> [Task details] A line belongs in the answer if it contains "Francesco"; copy every such line from the entries below.

Data entries

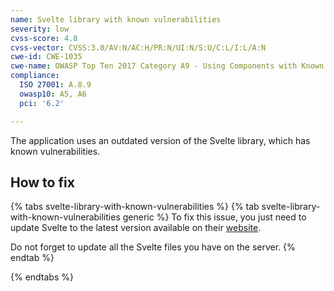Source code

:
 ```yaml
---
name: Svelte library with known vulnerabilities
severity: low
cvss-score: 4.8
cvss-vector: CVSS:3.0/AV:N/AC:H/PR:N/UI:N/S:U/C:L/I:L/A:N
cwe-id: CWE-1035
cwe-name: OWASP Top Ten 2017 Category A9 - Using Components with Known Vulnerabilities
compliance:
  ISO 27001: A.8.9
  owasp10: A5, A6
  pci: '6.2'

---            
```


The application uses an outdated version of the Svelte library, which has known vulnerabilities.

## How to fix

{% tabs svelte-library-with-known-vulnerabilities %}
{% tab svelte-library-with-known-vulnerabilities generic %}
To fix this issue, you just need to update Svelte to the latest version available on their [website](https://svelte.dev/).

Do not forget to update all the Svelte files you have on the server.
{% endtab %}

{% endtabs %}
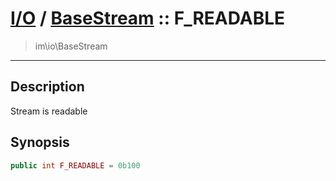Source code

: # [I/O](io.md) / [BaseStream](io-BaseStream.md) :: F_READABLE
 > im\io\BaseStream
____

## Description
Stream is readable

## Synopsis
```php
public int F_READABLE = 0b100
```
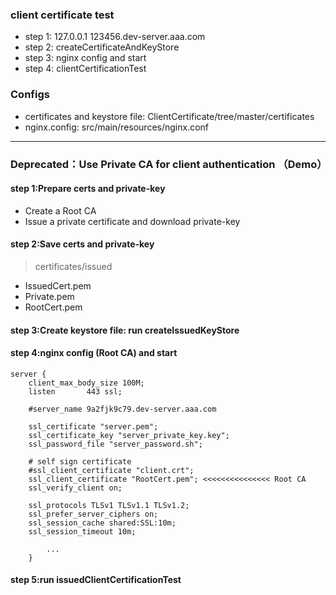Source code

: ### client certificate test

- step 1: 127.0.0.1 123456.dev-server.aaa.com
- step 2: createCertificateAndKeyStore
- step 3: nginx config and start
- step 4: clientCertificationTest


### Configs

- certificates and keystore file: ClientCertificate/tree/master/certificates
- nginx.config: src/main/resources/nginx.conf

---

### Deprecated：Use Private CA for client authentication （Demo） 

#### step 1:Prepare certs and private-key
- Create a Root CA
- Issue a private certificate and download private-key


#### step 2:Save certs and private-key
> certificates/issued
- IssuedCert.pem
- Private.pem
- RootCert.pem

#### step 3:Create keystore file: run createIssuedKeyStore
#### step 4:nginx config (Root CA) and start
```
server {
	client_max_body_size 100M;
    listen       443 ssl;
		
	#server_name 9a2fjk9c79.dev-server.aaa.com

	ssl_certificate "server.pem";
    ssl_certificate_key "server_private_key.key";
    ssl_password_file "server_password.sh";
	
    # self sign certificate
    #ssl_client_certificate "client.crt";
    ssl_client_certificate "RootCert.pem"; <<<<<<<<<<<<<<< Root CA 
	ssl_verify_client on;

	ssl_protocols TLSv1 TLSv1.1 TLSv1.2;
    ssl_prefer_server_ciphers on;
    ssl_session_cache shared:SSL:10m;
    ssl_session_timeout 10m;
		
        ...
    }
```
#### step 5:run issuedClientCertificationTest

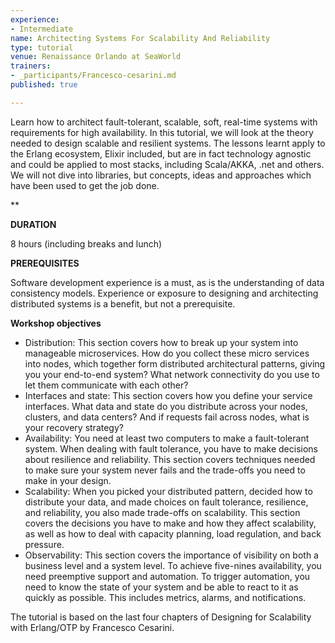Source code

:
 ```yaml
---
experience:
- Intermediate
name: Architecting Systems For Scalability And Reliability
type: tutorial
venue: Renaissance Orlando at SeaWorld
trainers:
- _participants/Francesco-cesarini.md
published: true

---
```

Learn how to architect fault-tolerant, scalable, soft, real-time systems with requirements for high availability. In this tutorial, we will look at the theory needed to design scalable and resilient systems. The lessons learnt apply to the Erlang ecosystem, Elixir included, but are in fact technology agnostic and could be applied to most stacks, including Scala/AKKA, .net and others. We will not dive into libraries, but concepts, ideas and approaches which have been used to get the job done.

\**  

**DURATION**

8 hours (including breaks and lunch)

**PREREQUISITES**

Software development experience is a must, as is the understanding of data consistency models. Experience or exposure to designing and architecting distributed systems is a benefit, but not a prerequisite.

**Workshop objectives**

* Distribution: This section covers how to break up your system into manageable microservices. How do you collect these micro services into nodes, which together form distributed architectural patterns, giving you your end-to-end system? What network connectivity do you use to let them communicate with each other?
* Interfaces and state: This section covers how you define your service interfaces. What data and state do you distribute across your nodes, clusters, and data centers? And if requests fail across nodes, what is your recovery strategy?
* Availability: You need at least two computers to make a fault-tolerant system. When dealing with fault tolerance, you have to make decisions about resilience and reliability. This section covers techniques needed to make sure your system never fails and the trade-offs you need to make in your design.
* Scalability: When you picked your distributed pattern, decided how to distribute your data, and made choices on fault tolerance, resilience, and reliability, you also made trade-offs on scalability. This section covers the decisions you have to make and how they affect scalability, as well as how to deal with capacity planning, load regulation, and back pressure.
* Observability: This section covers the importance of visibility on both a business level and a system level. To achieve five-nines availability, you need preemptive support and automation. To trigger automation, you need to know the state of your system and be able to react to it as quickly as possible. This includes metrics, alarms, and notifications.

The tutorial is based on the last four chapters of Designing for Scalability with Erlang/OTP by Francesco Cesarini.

> [Solved problem]
- _participants/Francesco-cesarini.md
The tutorial is based on the last four chapters of Designing for Scalability with Erlang/OTP by Francesco Cesarini.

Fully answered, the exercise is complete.